Recently, my agriculture pursuits allowed me a venture into pop culture, as I made time to read The Hunger Games. Now the movie has been released and it prompted me to compare the author’s theme with the future of agriculture.
If you are not familiar with the fictional novel, it takes place in a nation known as Panem, established in North America after the destruction of civilization by some unknown event.
As punishment for rebellion, each district annually selects one boy and one girl (called tributes) to participate in the Hunger Games. The event stages the participant in a game of survival and they must fight to the death in an outdoor arena until one individual remains. The district who hosts the winner is awarded with favor and food.
The story is narrated by a 16-year-old tribute named Katniss. For years, she has already dealt with the struggle of all in Panem (and her home district) with self preservation prompted by starvation and the need for resources.
Animals are perceived as a lifeline for survival, but Katniss’ younger sister also has a special relationship with a pet cat.
Her deceased father gifted her with knowledge of how to skillfully use the bow and arrow and she used the talent to hunt and provide for her family’s food. This necessity will now become extremely useful as she competes in the games.
Is this novel science fiction or possibly a glimpse into our future? There is a difference between being hungry and actual hunger. By 2050, the world’s population will reach 9.1 billion which is 34 percent higher than today. It is predicted that nearly all of this population will occur in developing countries.
Urbanization will continue at an accelerated pace and about 70 percent of the world’s population will be urban as compared to 49 percent today. In order to feed the larger, more urban and richer population, food production must increase by 70 percent.
That increase must take place amidst a greater demand for food security and safety, a move towards a global trading system, and a consuming public far removed the experiences and realities of production agriculture.
“An army marches on its stomach.” This is a quote from Napoleon which indicates the power that food has as a resource.
To date, hunger is not a feeling that I have experienced, but the pictures of it are enough to cure my appetite.
In my childhood, food was supplied three times a day for my physical needs but it also set the emotional stage for the gathering of our family.

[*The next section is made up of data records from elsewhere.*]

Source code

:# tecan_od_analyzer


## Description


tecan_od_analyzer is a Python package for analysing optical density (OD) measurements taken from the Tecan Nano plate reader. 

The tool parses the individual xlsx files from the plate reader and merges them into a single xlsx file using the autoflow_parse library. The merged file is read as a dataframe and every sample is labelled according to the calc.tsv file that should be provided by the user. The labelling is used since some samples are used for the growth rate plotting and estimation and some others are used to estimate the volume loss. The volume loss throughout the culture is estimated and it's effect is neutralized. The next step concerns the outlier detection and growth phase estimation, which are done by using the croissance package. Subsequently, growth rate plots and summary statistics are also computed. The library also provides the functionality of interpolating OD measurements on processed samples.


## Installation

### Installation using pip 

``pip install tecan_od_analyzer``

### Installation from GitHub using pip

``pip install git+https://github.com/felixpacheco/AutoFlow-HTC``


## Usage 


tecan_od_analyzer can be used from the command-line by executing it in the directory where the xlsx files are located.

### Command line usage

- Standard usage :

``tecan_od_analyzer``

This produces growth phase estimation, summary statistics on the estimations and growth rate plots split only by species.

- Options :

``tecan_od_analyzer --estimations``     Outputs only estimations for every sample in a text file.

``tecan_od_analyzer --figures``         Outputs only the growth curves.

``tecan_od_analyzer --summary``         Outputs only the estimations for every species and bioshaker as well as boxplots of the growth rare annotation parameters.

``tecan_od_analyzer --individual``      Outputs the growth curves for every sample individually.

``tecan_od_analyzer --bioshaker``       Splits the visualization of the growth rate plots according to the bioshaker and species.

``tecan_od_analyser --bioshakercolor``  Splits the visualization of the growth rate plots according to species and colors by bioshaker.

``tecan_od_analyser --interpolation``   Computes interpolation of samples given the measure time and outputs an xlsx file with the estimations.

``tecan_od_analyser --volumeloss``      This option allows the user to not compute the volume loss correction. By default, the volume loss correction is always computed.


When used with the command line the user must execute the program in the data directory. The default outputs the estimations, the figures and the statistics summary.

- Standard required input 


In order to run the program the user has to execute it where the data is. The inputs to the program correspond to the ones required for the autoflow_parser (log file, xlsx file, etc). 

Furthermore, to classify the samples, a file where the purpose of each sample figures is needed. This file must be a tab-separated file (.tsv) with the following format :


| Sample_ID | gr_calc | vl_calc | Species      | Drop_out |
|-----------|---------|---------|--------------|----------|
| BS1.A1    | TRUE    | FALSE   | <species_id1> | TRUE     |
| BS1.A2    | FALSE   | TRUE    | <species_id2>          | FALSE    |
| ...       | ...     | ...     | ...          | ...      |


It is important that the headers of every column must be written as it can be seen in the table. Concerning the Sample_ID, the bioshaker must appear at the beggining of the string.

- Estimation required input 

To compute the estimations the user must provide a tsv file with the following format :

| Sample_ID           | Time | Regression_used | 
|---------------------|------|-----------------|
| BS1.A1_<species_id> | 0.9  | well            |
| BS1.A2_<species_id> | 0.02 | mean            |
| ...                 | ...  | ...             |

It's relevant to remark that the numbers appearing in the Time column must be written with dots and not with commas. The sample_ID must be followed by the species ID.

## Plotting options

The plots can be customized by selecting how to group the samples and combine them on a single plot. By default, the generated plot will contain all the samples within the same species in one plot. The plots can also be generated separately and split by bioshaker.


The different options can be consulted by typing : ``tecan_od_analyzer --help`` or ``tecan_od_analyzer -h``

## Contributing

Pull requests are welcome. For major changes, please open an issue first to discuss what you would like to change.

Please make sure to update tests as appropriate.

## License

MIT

It was not prepared from a cardboard box, but it was my mother’s magic that combined just the proper amount a several ingredients to an end product that sat on our table.

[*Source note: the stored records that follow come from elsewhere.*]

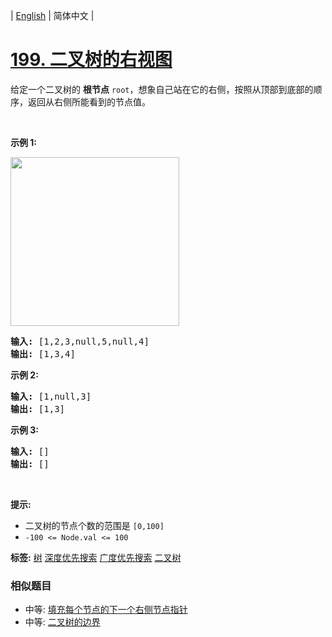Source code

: | [English](README_EN.md) | 简体中文 |

# [199. 二叉树的右视图](https://leetcode-cn.com/problems/binary-tree-right-side-view)
<p>给定一个二叉树的 <strong>根节点</strong> <code>root</code>，想象自己站在它的右侧，按照从顶部到底部的顺序，返回从右侧所能看到的节点值。</p>

<p> </p>

<p><strong>示例 1:</strong></p>

<p><img src="https://assets.leetcode.com/uploads/2021/02/14/tree.jpg" style="width: 270px; " /></p>

<pre>
<strong>输入:</strong> [1,2,3,null,5,null,4]
<strong>输出:</strong> [1,3,4]
</pre>

<p><strong>示例 2:</strong></p>

<pre>
<strong>输入:</strong> [1,null,3]
<strong>输出:</strong> [1,3]
</pre>

<p><strong>示例 3:</strong></p>

<pre>
<strong>输入:</strong> []
<strong>输出:</strong> []
</pre>

<p> </p>

<p><strong>提示:</strong></p>

<ul>
	<li>二叉树的节点个数的范围是 <code>[0,100]</code></li>
	<li><meta charset="UTF-8" /><code>-100 <= Node.val <= 100</code> </li>
</ul>

**标签:**  [树](https://leetcode-cn.com/tag/tree) [深度优先搜索](https://leetcode-cn.com/tag/depth-first-search) [广度优先搜索](https://leetcode-cn.com/tag/breadth-first-search) [二叉树](https://leetcode-cn.com/tag/binary-tree) 
 ### 相似题目
- 中等:	[填充每个节点的下一个右侧节点指针](https://leetcode-cn.com/problems/populating-next-right-pointers-in-each-node) 
- 中等:	[二叉树的边界](https://leetcode-cn.com/problems/boundary-of-binary-tree) 

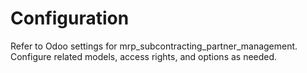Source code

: # Configuration

Refer to Odoo settings for mrp_subcontracting_partner_management. Configure related models, access rights, and options as needed.
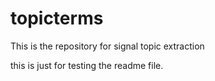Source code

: # topicterms
This is the repository for signal topic extraction

this is just for testing the readme file.
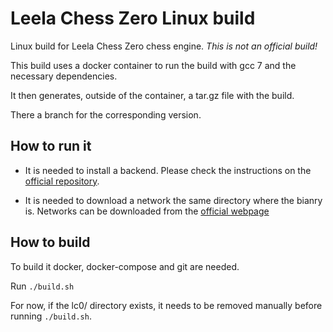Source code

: # Leela Chess Zero Linux build

Linux build for Leela Chess Zero chess engine. *This is not an official build!*

This build uses a docker container to run the build with gcc 7 and the necessary dependencies. 

It then generates, outside of the container, a tar.gz file with the build.

There a branch for the corresponding version.

## How to run it

* It is needed to install a backend. Please check the instructions on the [official repository](https://github.com/LeelaChessZero/lc0/blob/master/README.md).

* It is needed to download a network the same directory where the bianry is. Networks can be downloaded from the [official webpage](https://lczero.org/play/networks/bestnets/)

## How to build

To build it docker, docker-compose and git are needed.

Run `./build.sh`

For now, if the lc0/ directory exists, it needs to be removed manually before running `./build.sh`.
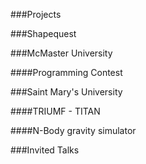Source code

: ###Projects

###Shapequest

###McMaster University

####Programming Contest

###Saint Mary's University

####TRIUMF - TITAN

####N-Body gravity simulator

###Invited Talks
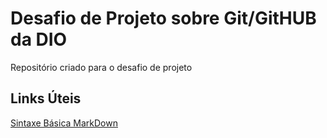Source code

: # Desafio de Projeto sobre Git/GitHUB da DIO
Repositório criado para o desafio de projeto

## Links Úteis
[Sintaxe Básica MarkDown](https://www.markdownguide.org/)

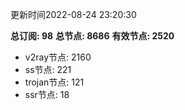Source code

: 更新时间2022-08-24 23:20:30

**总订阅: 98**
**总节点: 8686**
**有效节点: 2520**
- v2ray节点: 2160
- ss节点: 221
- trojan节点: 121
- ssr节点: 18
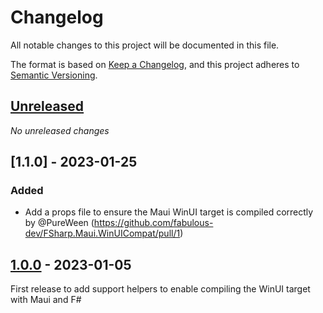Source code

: # Changelog

All notable changes to this project will be documented in this file.

The format is based on [Keep a Changelog](https://keepachangelog.com/en/1.0.0/),
and this project adheres to [Semantic Versioning](https://semver.org/spec/v2.0.0.html).

## [Unreleased]

_No unreleased changes_

## [1.1.0] - 2023-01-25

### Added
- Add a props file to ensure the Maui WinUI target is compiled correctly by @PureWeen (https://github.com/fabulous-dev/FSharp.Maui.WinUICompat/pull/1)

## [1.0.0] - 2023-01-05

First release to add support helpers to enable compiling the WinUI target with Maui and F#

[unreleased]: https://github.com/fabulous-dev/Fabulous.MauiControls/compare/1.0.1...HEAD
[1.0.1]: https://github.com/fabulous-dev/Fabulous.MauiControls/releases/tag/1.0.1
[1.0.0]: https://github.com/fabulous-dev/Fabulous.MauiControls/releases/tag/1.0.0
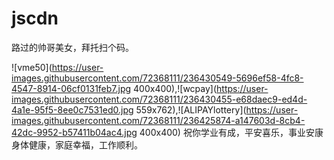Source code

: # jscdn

路过的帅哥美女，拜托扫个码。

![vme50](https://user-images.githubusercontent.com/72368111/236430549-5696ef58-4fc8-4547-8914-06cf0131feb7.jpg 400x400),![wcpay](https://user-images.githubusercontent.com/72368111/236430455-e68daec9-ed4d-4a1e-95f5-8ee0c7531ed0.jpg 559x762),![ALIPAYlottery](https://user-images.githubusercontent.com/72368111/236425874-a147603d-8cb4-42dc-9952-b57411b04ac4.jpg 400x400)
祝你学业有成，平安喜乐，事业安康
身体健康，家庭幸福，工作顺利。
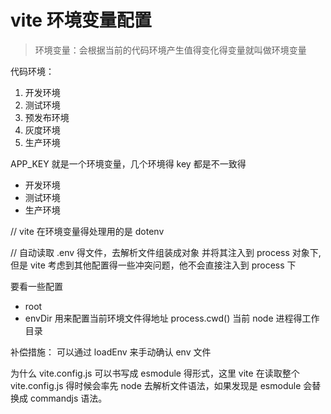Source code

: # vite 环境变量配置

> 环境变量：会根据当前的代码环境产生值得变化得变量就叫做环境变量

代码环境：

1. 开发环境
2. 测试环境
3. 预发布环境
4. 灰度环境
5. 生产环境

APP_KEY 就是一个环境变量，几个环境得 key 都是不一致得

- 开发环境
- 测试环境
- 生产环境

// vite 在环境变量得处理用的是 dotenv

// 自动读取 .env 得文件，去解析文件组装成对象 并将其注入到 process 对象下,但是 vite 考虑到其他配置得一些冲突问题，他不会直接注入到 process 下

要看一些配置

- root
- envDir 用来配置当前环境文件得地址
  process.cwd() 当前 node 进程得工作目录

补偿措施：
可以通过 loadEnv 来手动确认 env 文件

为什么 vite.config.js 可以书写成 esmodule 得形式，这里 vite 在读取整个 vite.config.js 得时候会率先 node 去解析文件语法，如果发现是 esmodule 会替换成 commandjs 语法。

Cakes, pies, biscuits, roasts, mashed potatoes were all balanced with physical activity. Refusal to sample all foods on the plate could transform into a means of discipline as we were taught to waste nothing and appreciate the bounty that starving children in India did not have.
One time I made the mistake of curtly asking my father to name one of those children. The response taught me quickly to never again question his parental judgment.

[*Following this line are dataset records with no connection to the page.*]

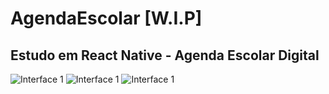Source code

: # AgendaEscolar [W.I.P]
## Estudo em React Native - Agenda Escolar Digital

![Interface 1](https://github.com/ogustavobelo/AgendaEscolar/blob/master/imgs/interface1.png)
![Interface 1](https://github.com/ogustavobelo/AgendaEscolar/blob/master/imgs/interface2.png)
![Interface 1](https://github.com/ogustavobelo/AgendaEscolar/blob/master/imgs/interface3.png)

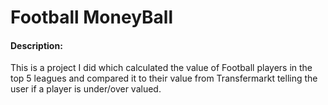 # Football MoneyBall
#### Description:

This is a project I did which calculated the value of Football players in the top 5 leagues and compared it to their value from Transfermarkt telling the user if a player is under/over valued.
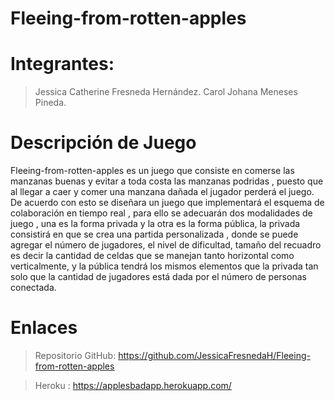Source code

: # Fleeing-from-rotten-apples
# Integrantes: 
>Jessica Catherine Fresneda Hernández.
>Carol Johana Meneses Pineda.
# Descripción de Juego
Fleeing-from-rotten-apples  es un juego que consiste en comerse las manzanas buenas y evitar a toda costa las manzanas podridas , puesto que al llegar a caer y comer una manzana dañada el jugador perderá el juego.
De acuerdo con esto se diseñara un  juego que implementará el esquema de colaboración en tiempo real , para ello se adecuarán dos modalidades de juego , una es la forma privada y la otra es la forma pública, la privada consistirá en que se crea una partida personalizada , donde se puede agregar el número de jugadores, el nivel de dificultad,  tamaño del recuadro es decir la cantidad de celdas que se manejan tanto horizontal como verticalmente, y la pública tendrá los mismos elementos que la privada tan solo que la cantidad de jugadores está dada por el número de personas conectada.

# Enlaces
>Repositorio GitHub: https://github.com/JessicaFresnedaH/Fleeing-from-rotten-apples


>Heroku : https://applesbadapp.herokuapp.com/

Back then, a trip to the grocery store was a weekly chore and a budget was carefully followed. Today, that same event is filled with over 38,000 choices of items on display to keep up with wide array of consumer needs, taste palates and curiosity.
On occasion, we ate out. It was a time when manners were taught and it was a genuine experience that created much anticipation as we tasted a cuisine other than Mom’s.
Soda pop was not available in our home unless my mother splurged on some root beer for a float. What a treat it was!
Today the uncommon is ordinary, or business as usual, and our taste for flavorful food can find immediate gratification with restaurants on every street corner in America, if you are willing to pay the price.
One can only imagine that amount of food waste in our homes and in extravagant proportion sizes at these establishments. Plus it is showing up on our waistlines when we do not find the time to balance caloric intake with physical activity.
In our home I take pride in those early values and we still find the time for a family meal at the table without television in the background. Maybe cows have inadvertently forced us into the routine, but it is a good one.
An agriculture background has often led to core values that are passed from generation to generation and perhaps that is our greatest product. American farmers have worked hard to feed the public and that path has led us to create more and more types on food from soil that was once barren and a transit system to deliver fresh goods to all whether the selection takes place in a store or a farmers market.
The ingenuity of food is based upon the American dream as we live in the land of plenty where less than 10 percent of our income (the lowest of any country) is spent on our food purchases and a large percentage of that is devoted to eating out.
Let us not forget that much of the farm bill budget is devoted to food dollars to those less fortunate.
I realize I usually write about concerns for youth. Will the events portrayed in The Hunger Games become somewhat real for them as they are challenged to meet the food demands of the future? How will we educate and prepare for such debates that food will present? What will happen to the economics of supply and demand?
It would be fun to peek through some crystal ball to see what will take place, but at my tenured age I will defer most of that to those I have taught, and maybe influenced as an educator. I just hope I was a part of the solution and not the problem.
Bon appetit America, but every bite was conceived and created by a farmer who took pride in producing it. May the games of the future be focused around the sports we traditionally understand and enjoy.